### ACTIVITY
In the records below, the line containing "In this section, we" is the first to keep. Retype it and all later lines exactly, through the end.

Segment Open

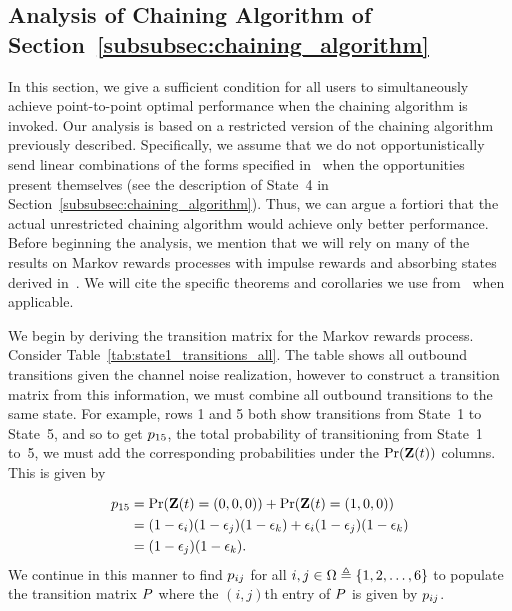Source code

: \subsection{Analysis of Chaining Algorithm of Section~\ref{subsubsec:chaining_algorithm}}
\label{subsec:chaining_algorithm_analysis}

In this section, we give a sufficient condition for all users to simultaneously achieve point-to-point optimal performance when the chaining algorithm is invoked.  Our analysis is based on a restricted version of the chaining algorithm previously described.  Specifically, we assume that we do not opportunistically send linear combinations of the forms specified in~ when the opportunities present themselves (see the description of State~4 in Section~\ref{subsubsec:chaining_algorithm}). Thus, we can argue a fortiori that the actual unrestricted chaining algorithm would achieve only better performance.  Before beginning the analysis, we mention that we will rely on many of the results on Markov rewards processes with impulse rewards and absorbing states derived in~\cite{TMK_markov}.  We will cite the specific theorems and corollaries we use from~\cite{TMK_markov} when applicable. %

We begin by deriving the transition matrix for the Markov rewards process.  Consider Table~\ref{tab:state1_transitions_all}.  The table shows all outbound transitions given the channel noise realization, however to construct a transition matrix from this information, we must combine all outbound transitions to the same state.  For example, rows 1 and 5 both show transitions from State~1 to State~5, and so to get $p_{15}$, the total probability of transitioning from State~1 to~5, we must add the corresponding probabilities under the $\operatorname{Pr}(\mathbf{Z}(t))$ columns.  This is given by 

\begin{align}
	p_{15} &= \operatorname{Pr}(\mathbf{Z}(t) = (0, 0, 0)) + \operatorname{Pr}(\mathbf{Z}(t) = (1, 0, 0)) \\
	&= (1 -\epsilon_i)(1 -\epsilon_j)(1 - \epsilon_k) + \epsilon_i(1 -\epsilon_j)(1 - \epsilon_k) \\
	&= (1 -\epsilon_j)(1 - \epsilon_k).
\end{align}
We continue in this manner to find $p_{ij}$ for all $i, j \in \Omega \triangleq \{1, 2, \ldots, 6\}$ to populate the transition matrix $P$ where the $(i, j)$th entry of $P$ is given by $p_{ij}$.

Segment Closed

### ANSWER TO THE PROBLEM
In this section, we give a sufficient condition for all users to simultaneously achieve point-to-point optimal performance when the chaining algorithm is invoked.  Our analysis is based on a restricted version of the chaining algorithm previously described.  Specifically, we assume that we do not opportunistically send linear combinations of the forms specified in~ when the opportunities present themselves (see the description of State~4 in Section~\ref{subsubsec:chaining_algorithm}). Thus, we can argue a fortiori that the actual unrestricted chaining algorithm would achieve only better performance.  Before beginning the analysis, we mention that we will rely on many of the results on Markov rewards processes with impulse rewards and absorbing states derived in~\cite{TMK_markov}.  We will cite the specific theorems and corollaries we use from~\cite{TMK_markov} when applicable. %

We begin by deriving the transition matrix for the Markov rewards process.  Consider Table~\ref{tab:state1_transitions_all}.  The table shows all outbound transitions given the channel noise realization, however to construct a transition matrix from this information, we must combine all outbound transitions to the same state.  For example, rows 1 and 5 both show transitions from State~1 to State~5, and so to get $p_{15}$, the total probability of transitioning from State~1 to~5, we must add the corresponding probabilities under the $\operatorname{Pr}(\mathbf{Z}(t))$ columns.  This is given by 

\begin{align}
	p_{15} &= \operatorname{Pr}(\mathbf{Z}(t) = (0, 0, 0)) + \operatorname{Pr}(\mathbf{Z}(t) = (1, 0, 0)) \\
	&= (1 -\epsilon_i)(1 -\epsilon_j)(1 - \epsilon_k) + \epsilon_i(1 -\epsilon_j)(1 - \epsilon_k) \\
	&= (1 -\epsilon_j)(1 - \epsilon_k).
\end{align}
We continue in this manner to find $p_{ij}$ for all $i, j \in \Omega \triangleq \{1, 2, \ldots, 6\}$ to populate the transition matrix $P$ where the $(i, j)$th entry of $P$ is given by $p_{ij}$.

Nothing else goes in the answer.